* DESCRIPTION OF THE TASK *
No pictures should appear in the copy; otherwise retype the entries exactly.

[Opening RECORDS SUPPLIED section]

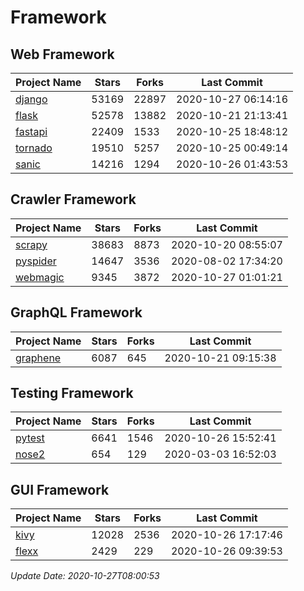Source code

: # Framework

## Web Framework
| Project Name | Stars | Forks | Last Commit |
| ------------ | ----- | ----- | ----------- |
| [django](https://github.com/django/django) | 53169 | 22897 | 2020-10-27 06:14:16 |
| [flask](https://github.com/pallets/flask) | 52578 | 13882 | 2020-10-21 21:13:41 |
| [fastapi](https://github.com/tiangolo/fastapi) | 22409 | 1533 | 2020-10-25 18:48:12 |
| [tornado](https://github.com/tornadoweb/tornado) | 19510 | 5257 | 2020-10-25 00:49:14 |
| [sanic](https://github.com/huge-success/sanic) | 14216 | 1294 | 2020-10-26 01:43:53 |

## Crawler Framework
| Project Name | Stars | Forks | Last Commit |
| ------------ | ----- | ----- | ----------- |
| [scrapy](https://github.com/scrapy/scrapy) | 38683 | 8873 | 2020-10-20 08:55:07 |
| [pyspider](https://github.com/binux/pyspider) | 14647 | 3536 | 2020-08-02 17:34:20 |
| [webmagic](https://github.com/code4craft/webmagic) | 9345 | 3872 | 2020-10-27 01:01:21 |

## GraphQL Framework
| Project Name | Stars | Forks | Last Commit |
| ------------ | ----- | ----- | ----------- |
| [graphene](https://github.com/graphql-python/graphene) | 6087 | 645 | 2020-10-21 09:15:38 |

## Testing Framework
| Project Name | Stars | Forks | Last Commit |
| ------------ | ----- | ----- | ----------- |
| [pytest](https://github.com/pytest-dev/pytest) | 6641 | 1546 | 2020-10-26 15:52:41 |
| [nose2](https://github.com/nose-devs/nose2) | 654 | 129 | 2020-03-03 16:52:03 |

## GUI Framework
| Project Name | Stars | Forks | Last Commit |
| ------------ | ----- | ----- | ----------- |
| [kivy](https://github.com/kivy/kivy) | 12028 | 2536 | 2020-10-26 17:17:46 |
| [flexx](https://github.com/flexxui/flexx) | 2429 | 229 | 2020-10-26 09:39:53 |

*Update Date: 2020-10-27T08:00:53*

[Closing RECORDS SUPPLIED section]

* PROBLEM SOLUTION *
Source code

: # Framework

## Web Framework
| Project Name | Stars | Forks | Last Commit |
| ------------ | ----- | ----- | ----------- |
| [django](https://github.com/django/django) | 53169 | 22897 | 2020-10-27 06:14:16 |
| [flask](https://github.com/pallets/flask) | 52578 | 13882 | 2020-10-21 21:13:41 |
| [fastapi](https://github.com/tiangolo/fastapi) | 22409 | 1533 | 2020-10-25 18:48:12 |
| [tornado](https://github.com/tornadoweb/tornado) | 19510 | 5257 | 2020-10-25 00:49:14 |
| [sanic](https://github.com/huge-success/sanic) | 14216 | 1294 | 2020-10-26 01:43:53 |

## Crawler Framework
| Project Name | Stars | Forks | Last Commit |
| ------------ | ----- | ----- | ----------- |
| [scrapy](https://github.com/scrapy/scrapy) | 38683 | 8873 | 2020-10-20 08:55:07 |
| [pyspider](https://github.com/binux/pyspider) | 14647 | 3536 | 2020-08-02 17:34:20 |
| [webmagic](https://github.com/code4craft/webmagic) | 9345 | 3872 | 2020-10-27 01:01:21 |

## GraphQL Framework
| Project Name | Stars | Forks | Last Commit |
| ------------ | ----- | ----- | ----------- |
| [graphene](https://github.com/graphql-python/graphene) | 6087 | 645 | 2020-10-21 09:15:38 |

## Testing Framework
| Project Name | Stars | Forks | Last Commit |
| ------------ | ----- | ----- | ----------- |
| [pytest](https://github.com/pytest-dev/pytest) | 6641 | 1546 | 2020-10-26 15:52:41 |
| [nose2](https://github.com/nose-devs/nose2) | 654 | 129 | 2020-03-03 16:52:03 |

## GUI Framework
| Project Name | Stars | Forks | Last Commit |
| ------------ | ----- | ----- | ----------- |
| [kivy](https://github.com/kivy/kivy) | 12028 | 2536 | 2020-10-26 17:17:46 |
| [flexx](https://github.com/flexxui/flexx) | 2429 | 229 | 2020-10-26 09:39:53 |

*Update Date: 2020-10-27T08:00:53*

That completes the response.